[Data excerpts]
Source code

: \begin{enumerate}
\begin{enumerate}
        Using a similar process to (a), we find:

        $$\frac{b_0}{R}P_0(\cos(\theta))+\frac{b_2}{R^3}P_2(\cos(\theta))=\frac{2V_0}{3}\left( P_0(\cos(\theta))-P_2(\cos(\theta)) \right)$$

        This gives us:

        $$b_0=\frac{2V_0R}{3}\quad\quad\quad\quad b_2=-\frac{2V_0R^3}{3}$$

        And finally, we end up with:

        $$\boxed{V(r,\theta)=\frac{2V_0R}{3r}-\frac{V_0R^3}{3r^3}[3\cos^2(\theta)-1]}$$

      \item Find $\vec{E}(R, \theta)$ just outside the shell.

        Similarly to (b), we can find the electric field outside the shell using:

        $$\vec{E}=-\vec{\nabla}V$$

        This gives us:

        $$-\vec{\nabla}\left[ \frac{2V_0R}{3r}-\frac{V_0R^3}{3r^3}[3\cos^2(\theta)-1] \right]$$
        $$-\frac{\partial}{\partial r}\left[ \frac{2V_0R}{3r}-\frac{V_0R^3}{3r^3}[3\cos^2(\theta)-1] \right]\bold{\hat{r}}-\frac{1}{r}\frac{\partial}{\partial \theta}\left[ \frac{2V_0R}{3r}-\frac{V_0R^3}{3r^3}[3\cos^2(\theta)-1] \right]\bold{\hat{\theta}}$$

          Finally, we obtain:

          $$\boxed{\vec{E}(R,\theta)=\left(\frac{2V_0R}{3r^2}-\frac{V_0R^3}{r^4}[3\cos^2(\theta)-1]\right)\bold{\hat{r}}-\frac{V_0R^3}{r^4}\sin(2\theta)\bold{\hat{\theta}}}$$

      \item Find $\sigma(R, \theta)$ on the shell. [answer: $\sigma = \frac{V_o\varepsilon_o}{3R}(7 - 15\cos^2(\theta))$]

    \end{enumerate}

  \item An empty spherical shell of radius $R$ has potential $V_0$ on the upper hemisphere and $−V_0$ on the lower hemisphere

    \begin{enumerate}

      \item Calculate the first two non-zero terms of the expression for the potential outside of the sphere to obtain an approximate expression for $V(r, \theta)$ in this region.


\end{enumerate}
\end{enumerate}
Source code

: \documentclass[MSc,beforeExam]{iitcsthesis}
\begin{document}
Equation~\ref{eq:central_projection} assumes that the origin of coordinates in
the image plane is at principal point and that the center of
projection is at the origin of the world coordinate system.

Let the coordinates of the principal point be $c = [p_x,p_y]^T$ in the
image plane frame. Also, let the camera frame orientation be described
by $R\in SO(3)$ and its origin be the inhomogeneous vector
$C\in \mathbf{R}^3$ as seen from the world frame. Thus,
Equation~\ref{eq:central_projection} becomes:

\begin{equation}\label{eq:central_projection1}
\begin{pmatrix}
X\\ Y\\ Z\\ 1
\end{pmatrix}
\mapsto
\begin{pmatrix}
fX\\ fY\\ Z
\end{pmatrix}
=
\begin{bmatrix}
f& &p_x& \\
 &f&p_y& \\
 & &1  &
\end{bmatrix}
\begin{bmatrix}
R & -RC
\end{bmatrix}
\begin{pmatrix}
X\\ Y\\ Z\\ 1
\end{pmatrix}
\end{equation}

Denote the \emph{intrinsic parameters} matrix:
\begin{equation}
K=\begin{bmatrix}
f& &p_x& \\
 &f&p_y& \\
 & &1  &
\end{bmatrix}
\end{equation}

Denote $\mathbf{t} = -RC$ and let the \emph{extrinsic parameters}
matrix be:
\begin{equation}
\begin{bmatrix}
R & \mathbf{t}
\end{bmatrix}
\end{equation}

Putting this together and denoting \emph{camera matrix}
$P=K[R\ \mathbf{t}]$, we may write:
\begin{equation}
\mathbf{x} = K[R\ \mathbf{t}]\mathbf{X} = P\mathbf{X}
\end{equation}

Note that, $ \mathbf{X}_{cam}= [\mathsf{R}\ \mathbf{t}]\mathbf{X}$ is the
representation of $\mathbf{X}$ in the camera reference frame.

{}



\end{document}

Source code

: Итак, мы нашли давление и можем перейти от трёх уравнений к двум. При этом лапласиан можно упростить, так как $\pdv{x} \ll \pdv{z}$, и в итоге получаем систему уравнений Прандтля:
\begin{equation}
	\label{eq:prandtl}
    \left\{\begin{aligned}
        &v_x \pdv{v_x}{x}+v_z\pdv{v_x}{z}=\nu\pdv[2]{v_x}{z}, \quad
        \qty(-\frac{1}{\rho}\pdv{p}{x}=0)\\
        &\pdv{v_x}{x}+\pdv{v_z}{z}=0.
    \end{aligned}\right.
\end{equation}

→ **BRIEF**
Say how many lines in the records contain the word "potential". Nothing but the number is required.

→ **ANSWER**
2